Records from a data source
* * * *

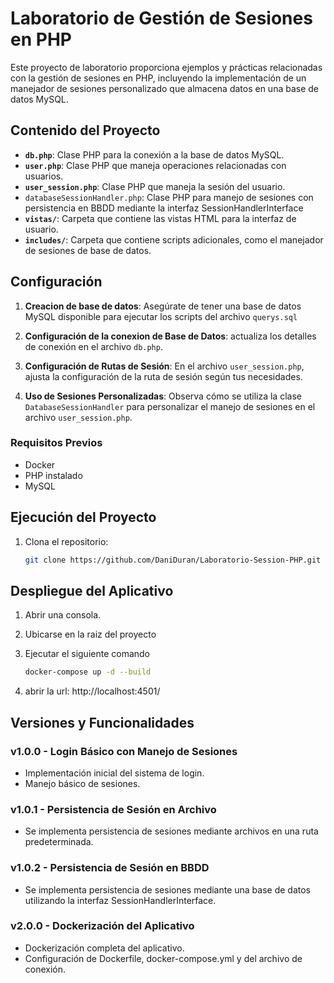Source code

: # Laboratorio de Gestión de Sesiones en PHP

Este proyecto de laboratorio proporciona ejemplos y prácticas relacionadas con la gestión de sesiones en PHP, incluyendo la implementación de un manejador de sesiones personalizado que almacena datos en una base de datos MySQL.

## Contenido del Proyecto

- **`db.php`**: Clase PHP para la conexión a la base de datos MySQL.
- **`user.php`**: Clase PHP que maneja operaciones relacionadas con usuarios.
- **`user_session.php`**: Clase PHP que maneja la sesión del usuario.
- `databaseSessionHandler.php`: Clase PHP para manejo de sesiones con persistencia en BBDD mediante la interfaz SessionHandlerInterface
- **`vistas/`**: Carpeta que contiene las vistas HTML para la interfaz de usuario.
- **`includes/`**: Carpeta que contiene scripts adicionales, como el manejador de sesiones de base de datos.

## Configuración
1. **Creacion de base de datos**: Asegúrate de tener una base de datos MySQL disponible para ejecutar los scripts del archivo `querys.sql`

2. **Configuración de la conexion de Base de Datos**: actualiza los detalles de conexión en el archivo `db.php`.

4. **Configuración de Rutas de Sesión**: En el archivo `user_session.php`, ajusta la configuración de la ruta de sesión según tus necesidades.

5. **Uso de Sesiones Personalizadas**: Observa cómo se utiliza la clase `DatabaseSessionHandler` para personalizar el manejo de sesiones en el archivo `user_session.php`.

### Requisitos Previos
- Docker
- PHP instalado
- MySQL

## Ejecución del Proyecto

1. Clona el repositorio:

   ```bash
   git clone https://github.com/DaniDuran/Laboratorio-Session-PHP.git
   ```

## Despliegue del Aplicativo
1. Abrir una consola.
1. Ubicarse en la raiz del proyecto
1. Ejecutar el siguiente comando

   ```bash
   docker-compose up -d --build
   ```
1. abrir la url: http://localhost:4501/

## Versiones y Funcionalidades

### v1.0.0 - Login Básico con Manejo de Sesiones
- Implementación inicial del sistema de login.
- Manejo básico de sesiones.

### v1.0.1 - Persistencia de Sesión en Archivo
- Se implementa persistencia de sesiones mediante archivos en una ruta predeterminada.

### v1.0.2 - Persistencia de Sesión en BBDD
- Se implementa persistencia de sesiones mediante una base de datos utilizando la interfaz SessionHandlerInterface.

### v2.0.0 - Dockerización del Aplicativo
- Dockerización completa del aplicativo.
- Configuración de Dockerfile, docker-compose.yml y del archivo de conexión.

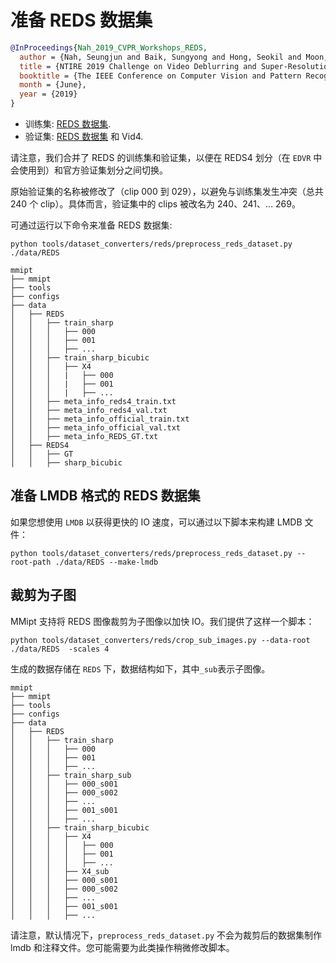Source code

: # 准备 REDS 数据集

<!-- [DATASET] -->

```bibtex
@InProceedings{Nah_2019_CVPR_Workshops_REDS,
  author = {Nah, Seungjun and Baik, Sungyong and Hong, Seokil and Moon, Gyeongsik and Son, Sanghyun and Timofte, Radu and Lee, Kyoung Mu},
  title = {NTIRE 2019 Challenge on Video Deblurring and Super-Resolution: Dataset and Study},
  booktitle = {The IEEE Conference on Computer Vision and Pattern Recognition (CVPR) Workshops},
  month = {June},
  year = {2019}
}
```

- 训练集: [REDS 数据集](https://seungjunnah.github.io/Datasets/reds.html).
- 验证集: [REDS 数据集](https://seungjunnah.github.io/Datasets/reds.html) 和 Vid4.

请注意，我们合并了 REDS 的训练集和验证集，以便在 REDS4 划分（在 `EDVR` 中会使用到）和官方验证集划分之间切换。

原始验证集的名称被修改了（clip 000 到 029），以避免与训练集发生冲突（总共 240 个 clip）。具体而言，验证集中的 clips 被改名为 240、241、... 269。

可通过运行以下命令来准备 REDS 数据集:

```shell
python tools/dataset_converters/reds/preprocess_reds_dataset.py ./data/REDS
```

```text
mmipt
├── mmipt
├── tools
├── configs
├── data
│   ├── REDS
│   │   ├── train_sharp
│   │   │   ├── 000
│   │   │   ├── 001
│   │   │   ├── ...
│   │   ├── train_sharp_bicubic
│   │   │   ├── X4
│   │   │   |   ├── 000
│   │   │   |   ├── 001
│   │   │   |   ├── ...
│   │   ├── meta_info_reds4_train.txt
│   │   ├── meta_info_reds4_val.txt
│   │   ├── meta_info_official_train.txt
│   │   ├── meta_info_official_val.txt
│   │   ├── meta_info_REDS_GT.txt
│   ├── REDS4
│   │   ├── GT
│   │   ├── sharp_bicubic
```

## 准备 LMDB 格式的 REDS 数据集

如果您想使用 `LMDB` 以获得更快的 IO 速度，可以通过以下脚本来构建 LMDB 文件：

```shell
python tools/dataset_converters/reds/preprocess_reds_dataset.py --root-path ./data/REDS --make-lmdb
```

## 裁剪为子图

MMipt 支持将 REDS 图像裁剪为子图像以加快 IO。我们提供了这样一个脚本：

```shell
python tools/dataset_converters/reds/crop_sub_images.py --data-root ./data/REDS  -scales 4
```

生成的数据存储在 `REDS` 下，数据结构如下，其中`_sub`表示子图像。

```text
mmipt
├── mmipt
├── tools
├── configs
├── data
│   ├── REDS
│   │   ├── train_sharp
│   │   │   ├── 000
│   │   │   ├── 001
│   │   │   ├── ...
│   │   ├── train_sharp_sub
│   │   │   ├── 000_s001
│   │   │   ├── 000_s002
│   │   │   ├── ...
│   │   │   ├── 001_s001
│   │   │   ├── ...
│   │   ├── train_sharp_bicubic
│   │   │   ├── X4
│   │   │   │   ├── 000
│   │   │   │   ├── 001
│   │   │   │   ├── ...
│   │   │   ├── X4_sub
│   │   │   ├── 000_s001
│   │   │   ├── 000_s002
│   │   │   ├── ...
│   │   │   ├── 001_s001
│   │   │   ├── ...
```

请注意，默认情况下，`preprocess_reds_dataset.py` 不会为裁剪后的数据集制作 lmdb 和注释文件。您可能需要为此类操作稍微修改脚本。
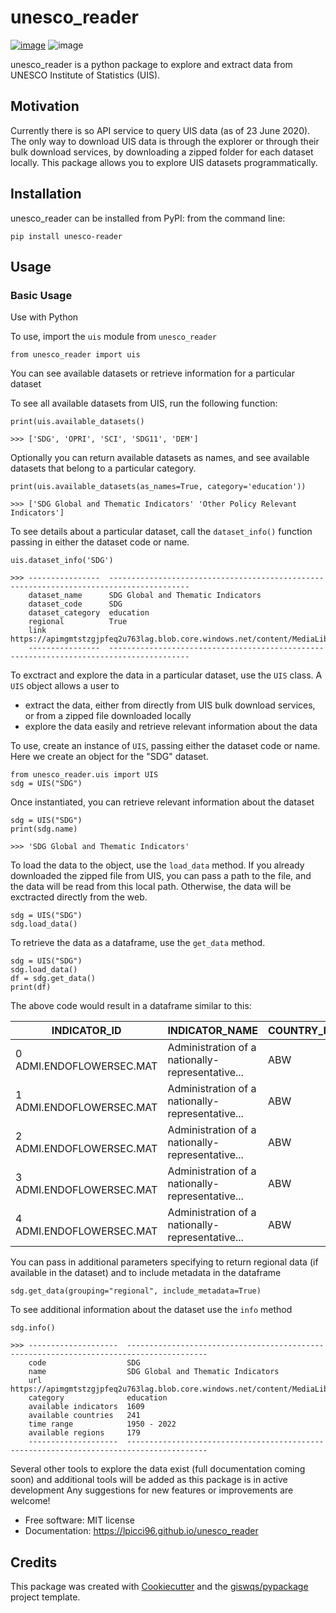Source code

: # unesco_reader


[![image](https://img.shields.io/pypi/v/unesco_reader.svg)](https://pypi.python.org/pypi/unesco_reader)
![image](https://img.shields.io/pypi/dm/unesco-reader)


unesco_reader is a python package to explore and extract data from UNESCO Institute of Statistics (UIS). 

## Motivation

Currently there is so API service to query UIS data (as of 23 June 2020). 
The only way to download UIS data is through the explorer or through their bulk download services,
by downloading a zipped folder for each dataset locally. 
This package allows you to explore UIS datasets programmatically.


Installation
------------

unesco_reader can be installed from PyPI: from the command line:

```
pip install unesco-reader
```

Usage
-----

### Basic Usage

Use with Python

To use, import the `uis` module from `unesco_reader`
```
from unesco_reader import uis
```

You can see available datasets or retrieve information for a particular dataset

To see all available datasets from UIS, run the following function:

```
print(uis.available_datasets()

>>> ['SDG', 'OPRI', 'SCI', 'SDG11', 'DEM']
```

Optionally you can return available datasets as names, and see available datasets that belong to a particular category.

```
print(uis.available_datasets(as_names=True, category='education'))

>>> ['SDG Global and Thematic Indicators' 'Other Policy Relevant Indicators']
```

To see details about a particular dataset, call the `dataset_info()` function passing in either the dataset code or name.
```
uis.dataset_info('SDG')

>>> ----------------  ----------------------------------------------------------------------------------------
    dataset_name      SDG Global and Thematic Indicators
    dataset_code      SDG
    dataset_category  education
    regional          True
    link              https://apimgmtstzgjpfeq2u763lag.blob.core.windows.net/content/MediaLibrary/bdds/SDG.zip
    ----------------  ----------------------------------------------------------------------------------------
```

To exctract and explore the data in a particular dataset, use the `UIS` class. A `UIS` object allows a user to 
- extract the data, either from directly from UIS bulk download services, or from a zipped file downloaded locally
- explore the data easily and retrieve relevant information about the data

To use, create an instance of `UIS`, passing either the dataset code or name. Here we create an object for the "SDG" dataset.

```
from unesco_reader.uis import UIS
sdg = UIS("SDG")
```

Once instantiated, you can retrieve relevant information about the dataset

```
sdg = UIS("SDG")
print(sdg.name)

>>> 'SDG Global and Thematic Indicators'
```

To load the data to the object, use the `load_data` method. If you already downloaded the zipped file from UIS, you can pass
a path to the file, and the data will be read from this local path. Otherwise, the data will be exctracted directly from the web.

```
sdg = UIS("SDG")
sdg.load_data()
```

To retrieve the data as a dataframe, use the `get_data` method. 

```
sdg = UIS("SDG")
sdg.load_data()
df = sdg.get_data()
print(df)
```
The above code would result in a dataframe similar to this:

| INDICATOR_ID              | INDICATOR_NAME                                   | COUNTRY_ID | COUNTRY_NAME | YEAR | VALUE |
| ------------------------- | ------------------------------------------------ | ---------- | ------------ | ---- | ----- |
| 0  ADMI.ENDOFLOWERSEC.MAT | Administration of a nationally-representative... | ABW        | Aruba        | 2014 | 0.0   |
| 1  ADMI.ENDOFLOWERSEC.MAT | Administration of a nationally-representative... | ABW        | Aruba        | 2015 | 0.0   |
| 2  ADMI.ENDOFLOWERSEC.MAT | Administration of a nationally-representative... | ABW        | Aruba        | 2016 | 0.0   |
| 3  ADMI.ENDOFLOWERSEC.MAT | Administration of a nationally-representative... | ABW        | Aruba        | 2017 | 0.0   |
| 4  ADMI.ENDOFLOWERSEC.MAT | Administration of a nationally-representative... | ABW        | Aruba        | 2018 | 0.0   |


You can pass in additional parameters specifying to return regional data (if available in the dataset) and to include metadata in the dataframe

```
sdg.get_data(grouping="regional", include_metadata=True)
```

To see additional information about the dataset use the `info` method

```
sdg.info()

>>> --------------------  ----------------------------------------------------------------------------------------
    code                  SDG
    name                  SDG Global and Thematic Indicators
    url                   https://apimgmtstzgjpfeq2u763lag.blob.core.windows.net/content/MediaLibrary/bdds/SDG.zip
    category              education
    available indicators  1609
    available countries   241
    time range            1950 - 2022
    available regions     179
    --------------------  ----------------------------------------------------------------------------------------
```

Several other tools to explore the data exist (full documentation coming soon) and additional tools will be added as this package is in active development
Any suggestions for new features or improvements are welcome!



-   Free software: MIT license
-   Documentation: https://lpicci96.github.io/unesco_reader
    

## Credits

This package was created with [Cookiecutter](https://github.com/cookiecutter/cookiecutter) and the [giswqs/pypackage](https://github.com/giswqs/pypackage) project template.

* * * *

The expected output is an exact copy of the lines from the top of the data above through the line containing "4. **Configuración de", both included, with every picture omitted.

| Written response |
Source code

: # Laboratorio de Gestión de Sesiones en PHP

Este proyecto de laboratorio proporciona ejemplos y prácticas relacionadas con la gestión de sesiones en PHP, incluyendo la implementación de un manejador de sesiones personalizado que almacena datos en una base de datos MySQL.

## Contenido del Proyecto

- **`db.php`**: Clase PHP para la conexión a la base de datos MySQL.
- **`user.php`**: Clase PHP que maneja operaciones relacionadas con usuarios.
- **`user_session.php`**: Clase PHP que maneja la sesión del usuario.
- `databaseSessionHandler.php`: Clase PHP para manejo de sesiones con persistencia en BBDD mediante la interfaz SessionHandlerInterface
- **`vistas/`**: Carpeta que contiene las vistas HTML para la interfaz de usuario.
- **`includes/`**: Carpeta que contiene scripts adicionales, como el manejador de sesiones de base de datos.

## Configuración
1. **Creacion de base de datos**: Asegúrate de tener una base de datos MySQL disponible para ejecutar los scripts del archivo `querys.sql`

2. **Configuración de la conexion de Base de Datos**: actualiza los detalles de conexión en el archivo `db.php`.

4. **Configuración de Rutas de Sesión**: En el archivo `user_session.php`, ajusta la configuración de la ruta de sesión según tus necesidades.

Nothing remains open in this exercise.